REQUIREMENT>
What lines in the records below mention "samej"? List them all.
★ ★ ★ ★ ★
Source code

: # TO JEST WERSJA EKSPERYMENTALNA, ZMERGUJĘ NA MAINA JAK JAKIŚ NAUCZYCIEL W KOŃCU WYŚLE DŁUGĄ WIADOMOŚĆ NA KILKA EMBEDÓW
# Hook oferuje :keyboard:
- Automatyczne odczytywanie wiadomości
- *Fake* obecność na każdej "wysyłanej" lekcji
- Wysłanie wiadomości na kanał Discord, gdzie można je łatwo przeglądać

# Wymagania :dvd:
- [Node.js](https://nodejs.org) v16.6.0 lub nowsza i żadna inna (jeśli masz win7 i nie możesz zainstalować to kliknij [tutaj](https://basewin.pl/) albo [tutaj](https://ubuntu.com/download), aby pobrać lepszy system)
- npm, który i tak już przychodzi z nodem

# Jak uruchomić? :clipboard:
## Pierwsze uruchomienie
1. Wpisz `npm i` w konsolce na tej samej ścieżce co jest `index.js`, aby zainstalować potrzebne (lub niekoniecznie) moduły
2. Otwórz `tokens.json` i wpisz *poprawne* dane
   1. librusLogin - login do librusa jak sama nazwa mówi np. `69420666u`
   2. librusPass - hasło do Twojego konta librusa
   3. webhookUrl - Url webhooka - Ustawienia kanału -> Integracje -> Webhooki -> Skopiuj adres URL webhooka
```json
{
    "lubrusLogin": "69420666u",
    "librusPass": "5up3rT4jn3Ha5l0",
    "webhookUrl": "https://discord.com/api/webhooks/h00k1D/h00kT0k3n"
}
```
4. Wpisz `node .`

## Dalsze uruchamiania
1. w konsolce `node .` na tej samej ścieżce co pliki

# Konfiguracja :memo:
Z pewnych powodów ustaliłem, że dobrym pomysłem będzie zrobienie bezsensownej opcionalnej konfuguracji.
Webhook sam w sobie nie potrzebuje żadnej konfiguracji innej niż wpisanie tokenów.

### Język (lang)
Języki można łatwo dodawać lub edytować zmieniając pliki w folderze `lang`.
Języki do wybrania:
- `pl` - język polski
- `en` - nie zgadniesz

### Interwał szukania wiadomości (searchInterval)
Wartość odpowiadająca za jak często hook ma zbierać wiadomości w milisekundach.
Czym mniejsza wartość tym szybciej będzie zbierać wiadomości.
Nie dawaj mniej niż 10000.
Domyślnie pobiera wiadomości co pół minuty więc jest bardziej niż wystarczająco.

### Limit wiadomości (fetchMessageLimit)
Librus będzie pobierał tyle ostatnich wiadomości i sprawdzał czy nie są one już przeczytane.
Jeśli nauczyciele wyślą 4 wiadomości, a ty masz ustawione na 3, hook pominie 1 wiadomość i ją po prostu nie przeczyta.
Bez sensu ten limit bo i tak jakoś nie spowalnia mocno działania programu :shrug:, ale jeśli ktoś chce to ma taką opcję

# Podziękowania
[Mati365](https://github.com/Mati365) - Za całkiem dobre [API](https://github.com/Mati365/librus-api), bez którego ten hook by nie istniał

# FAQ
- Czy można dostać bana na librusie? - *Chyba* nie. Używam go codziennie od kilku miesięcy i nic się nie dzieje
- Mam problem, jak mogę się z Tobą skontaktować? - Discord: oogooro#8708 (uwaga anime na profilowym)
★ ★ ★ ★ ★
SOLUTION TO THIS PROBLEM>
1. Wpisz `npm i` w konsolce na tej samej ścieżce co jest `index.js`, aby zainstalować potrzebne (lub niekoniecznie) moduły
1. w konsolce `node .` na tej samej ścieżce co pliki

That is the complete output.